Only the number is needed: the count of lines in the records with the word "large".

Collection entries:
------
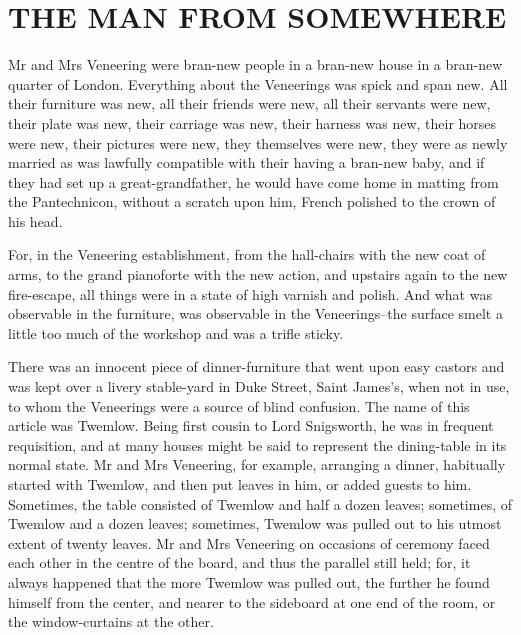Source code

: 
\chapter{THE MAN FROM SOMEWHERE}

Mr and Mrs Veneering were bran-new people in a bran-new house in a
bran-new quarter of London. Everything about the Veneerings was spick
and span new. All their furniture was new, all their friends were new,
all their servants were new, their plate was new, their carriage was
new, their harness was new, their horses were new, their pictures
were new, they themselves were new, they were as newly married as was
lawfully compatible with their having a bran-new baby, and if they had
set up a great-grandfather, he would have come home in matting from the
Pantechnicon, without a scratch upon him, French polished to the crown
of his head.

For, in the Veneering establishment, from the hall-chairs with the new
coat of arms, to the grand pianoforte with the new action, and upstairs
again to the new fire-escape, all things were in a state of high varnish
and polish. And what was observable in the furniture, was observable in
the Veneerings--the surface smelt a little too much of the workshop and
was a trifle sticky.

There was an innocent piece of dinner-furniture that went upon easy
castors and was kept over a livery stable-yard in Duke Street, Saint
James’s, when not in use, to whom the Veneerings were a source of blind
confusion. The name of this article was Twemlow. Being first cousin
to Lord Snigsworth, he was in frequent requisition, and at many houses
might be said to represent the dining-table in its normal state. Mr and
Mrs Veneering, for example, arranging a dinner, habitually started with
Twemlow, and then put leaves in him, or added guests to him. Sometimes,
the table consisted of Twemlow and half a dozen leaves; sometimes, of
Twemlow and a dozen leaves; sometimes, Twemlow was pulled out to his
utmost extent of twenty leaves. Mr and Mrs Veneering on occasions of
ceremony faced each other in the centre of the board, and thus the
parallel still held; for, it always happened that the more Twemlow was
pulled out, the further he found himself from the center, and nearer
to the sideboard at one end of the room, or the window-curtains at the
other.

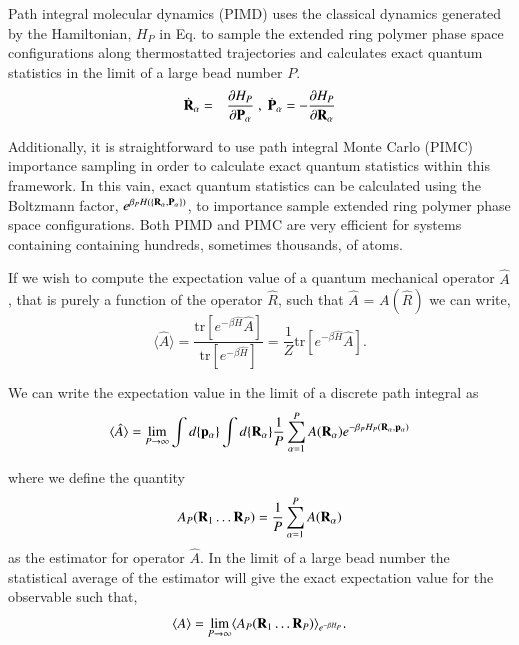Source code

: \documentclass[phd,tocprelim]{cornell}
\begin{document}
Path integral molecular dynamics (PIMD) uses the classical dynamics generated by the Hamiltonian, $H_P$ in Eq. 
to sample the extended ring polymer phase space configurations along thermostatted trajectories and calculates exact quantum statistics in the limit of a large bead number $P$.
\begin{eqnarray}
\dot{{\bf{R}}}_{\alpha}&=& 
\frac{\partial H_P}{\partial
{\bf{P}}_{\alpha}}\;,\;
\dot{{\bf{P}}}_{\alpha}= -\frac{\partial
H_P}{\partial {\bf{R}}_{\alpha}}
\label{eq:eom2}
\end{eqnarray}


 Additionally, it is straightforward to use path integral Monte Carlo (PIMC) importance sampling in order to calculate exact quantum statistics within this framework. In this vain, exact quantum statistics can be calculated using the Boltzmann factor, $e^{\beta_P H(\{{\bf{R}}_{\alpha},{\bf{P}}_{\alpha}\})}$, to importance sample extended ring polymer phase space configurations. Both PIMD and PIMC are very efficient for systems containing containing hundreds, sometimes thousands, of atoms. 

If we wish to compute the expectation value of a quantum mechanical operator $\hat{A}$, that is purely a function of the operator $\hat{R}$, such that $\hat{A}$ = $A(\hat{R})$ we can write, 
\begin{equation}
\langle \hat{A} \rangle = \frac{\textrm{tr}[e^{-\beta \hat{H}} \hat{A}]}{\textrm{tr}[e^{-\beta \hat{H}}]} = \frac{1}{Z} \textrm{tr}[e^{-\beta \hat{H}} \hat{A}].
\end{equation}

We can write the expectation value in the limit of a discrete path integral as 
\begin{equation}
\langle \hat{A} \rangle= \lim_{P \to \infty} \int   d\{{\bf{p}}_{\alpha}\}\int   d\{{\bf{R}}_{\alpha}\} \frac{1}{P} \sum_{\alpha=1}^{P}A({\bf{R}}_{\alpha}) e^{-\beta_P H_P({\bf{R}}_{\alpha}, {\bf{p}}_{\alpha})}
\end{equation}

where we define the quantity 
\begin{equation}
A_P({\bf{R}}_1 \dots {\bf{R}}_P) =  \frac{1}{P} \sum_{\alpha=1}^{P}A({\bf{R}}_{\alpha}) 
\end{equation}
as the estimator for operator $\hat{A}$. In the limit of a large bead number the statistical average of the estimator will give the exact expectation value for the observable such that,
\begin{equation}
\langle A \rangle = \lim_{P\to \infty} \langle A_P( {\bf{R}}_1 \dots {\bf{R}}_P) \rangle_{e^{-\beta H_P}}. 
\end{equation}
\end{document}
------
- **OUTPUT OF THE TASK**: 2